Statistical Shrinkage

Imagine you’re picking from 1,000 money managers. If you test just one, there’s a 5% chance you might wrongly think they’re great. But test 10, and your error chance jumps to 40%. To keep your error rate at 5%, you need to control the “family-wise error rate.” One method is to set higher standards for judging a manager’s talent, using a tougher t-statistic cut-off. Instead of the usual 5% cut (t-stat=1.65), you’d use a 0.5% cut (t-stat=2.58).

When testing 1,000 managers or strategies, the challenge increases. You’d need a manager with an extremely high t-stat of about 4 to stay within the 5% error rate. This big jump in the t-stat threshold helps keep the error rate in check. However that is discouragingly strict: a strategy which t-stat of 4 is rarity.

A new paper from Bradley Efron: Machine learning and the James–Stein estimator makes a nice connection between the James and Stein’s shrinkage estimation and False Discovery Rate (FDR). I explained what is FDR here and so will not repeat myself.

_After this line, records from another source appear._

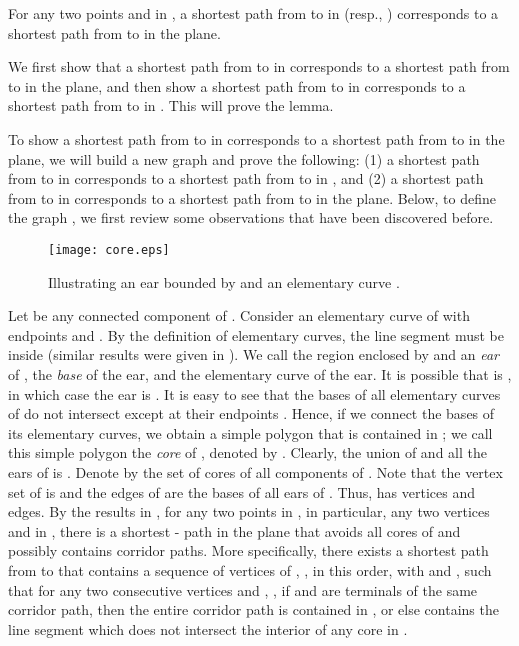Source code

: \documentclass[english,runningheads,11pt]{llncs}
\newenvironment{proof}{\noindent {\textbf{Proof:}}\rm}{\hfill \rm}
\begin{document}
\begin{lemma}\label{lem:40}
For any two points  and  in ,
a shortest path from  to  in  (resp., )
corresponds to a shortest path from  to  in the plane.
\end{lemma}
\begin{proof}
We first show that a shortest path from  to  in
 corresponds to a shortest
path from  to  in the plane, and then show a shortest path from  to  in
 corresponds to a shortest path from  to  in
. This will prove the lemma.


To show a shortest path from  to  in
 corresponds to a shortest
path from  to  in the plane, we will build a new graph  and
prove the following: (1) a shortest path from  to  in 
corresponds to a shortest path from  to  in ,
and (2) a shortest path from  to  in  corresponds to a
shortest path from  to  in the plane. Below, to define the
graph , we first review some observations that have been discovered
before.


\begin{figure}[t]
\begin{minipage}[t]{\linewidth}
\begin{center}
\texttt{[image: core.eps]}
\caption{\footnotesize Illustrating an ear bounded by  and an elementary curve .}
\label{fig:core}
\end{center}
\end{minipage}
\vspace*{-0.15in}
\end{figure}

Let  be any connected component of . Consider an elementary curve  of
 with endpoints  and . By
the definition of elementary curves, the line segment 
must be inside  (similar results were given in
\cite{ref:ChenA11ESA,ref:ChenCo12arXiv,ref:ChenL113STACS}). We call
the region enclosed by  and  an {\em ear} of ,
 the {\em base} of the ear, and  the elementary curve of the ear.
It is possible that  is , in which case
the ear is . It is easy to see that the bases of all
elementary curves of  do not intersect except at their endpoints
\cite{ref:ChenA11ESA,ref:ChenCo12arXiv,ref:ChenL113STACS}. Hence, if
we connect the bases of its elementary curves, we obtain a simple
polygon that is contained in ; we call this simple polygon the
{\em core} of , denoted by . Clearly, the union of
 and all the ears of  is . Denote by  the set of
cores of all components of . Note
that the vertex set of  is  and the edges of
 are the bases of all ears of .
Thus,  has  vertices and edges.
By the results in
\cite{ref:ChenA11ESA,ref:ChenCo12arXiv,ref:ChenL113STACS}, for any
two points in , in particular, any two vertices  and  in ,
there is a shortest - path in the plane that avoids all
cores of  and possibly contains corridor paths. More
specifically, there exists a shortest path  from  to 
that contains a sequence of vertices of ,
, in this order, with  and , such that for
any two consecutive vertices  and , , if
 and  are terminals of the same corridor path, then the
entire corridor path is contained in , or else 
contains the line segment  which does not
intersect the interior of any core in .





\end{proof}
\end{document}
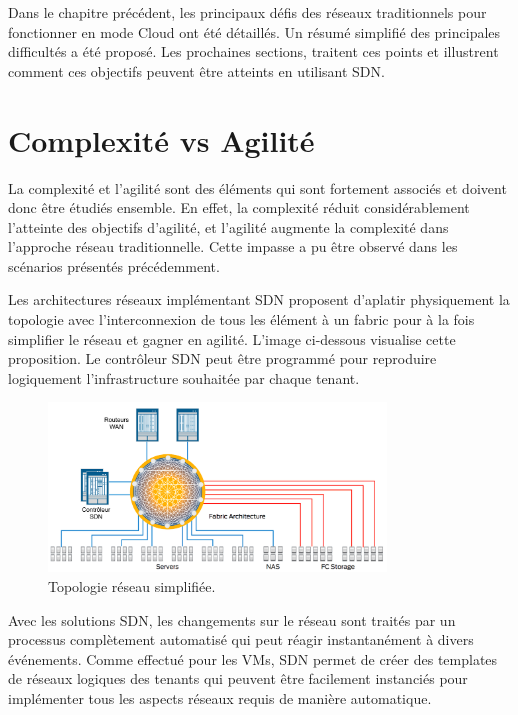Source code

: Dans le chapitre précédent, les principaux défis des réseaux traditionnels pour fonctionner en mode Cloud ont été détaillés. Un résumé simplifié des principales difficultés a été proposé. Les prochaines sections, traitent ces points et illustrent comment ces objectifs peuvent être atteints en utilisant SDN.


\section{Complexité vs Agilité}

La complexité et l'agilité sont des éléments qui sont fortement associés et doivent donc être étudiés ensemble. En effet, la complexité réduit considérablement l'atteinte des objectifs d'agilité, et l'agilité augmente la complexité dans l'approche réseau traditionnelle. Cette impasse a pu être observé dans les scénarios présentés précédemment. 

Les architectures réseaux implémentant SDN proposent d'aplatir physiquement la topologie avec l'interconnexion de tous les élément à un \gls{fabric} pour à la fois simplifier le réseau et gagner en agilité. L'image ci-dessous visualise cette proposition. Le contrôleur SDN peut être programmé pour reproduire logiquement l'infrastructure souhaitée par chaque tenant. 

\begin{figure}[h]
\begin{center}
\includegraphics[width=0.8\textwidth]{images/RefArchiSDN} 
\caption{Topologie réseau simplifiée. \cite{cloudReadyNetworkJuniper}} \label{RefArchiSDN}
\end{center}
\end{figure} 

Avec les solutions SDN, les changements sur le réseau sont traités par un processus complètement automatisé qui peut réagir instantanément à divers événements. Comme effectué pour les VMs, SDN permet de créer des templates de réseaux logiques des tenants qui peuvent être facilement instanciés pour implémenter tous les aspects réseaux requis de manière automatique.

FDR can be viewed as shrinkage of the significance levels. Rather than deciding that strategy works only if it has t-stat of 4, say, you decide that it works even if it has a lower t-stat; which means you don’t require such high significance level for a strategy to “make the cut”. So effectively you shrink the significance level.

The brilliance of linking the ideas from Stein’s 1961 paper and Benjamini and Hochberg’s 1995 work is why I never miss a paper from Bradley Efron. It’s thought-provoking. Both papers have what seemingly looks like a paradoxical approach. Both papers assume independence yet despite that assumed independence “what happens with the others” plays a crucial role in our decision-making.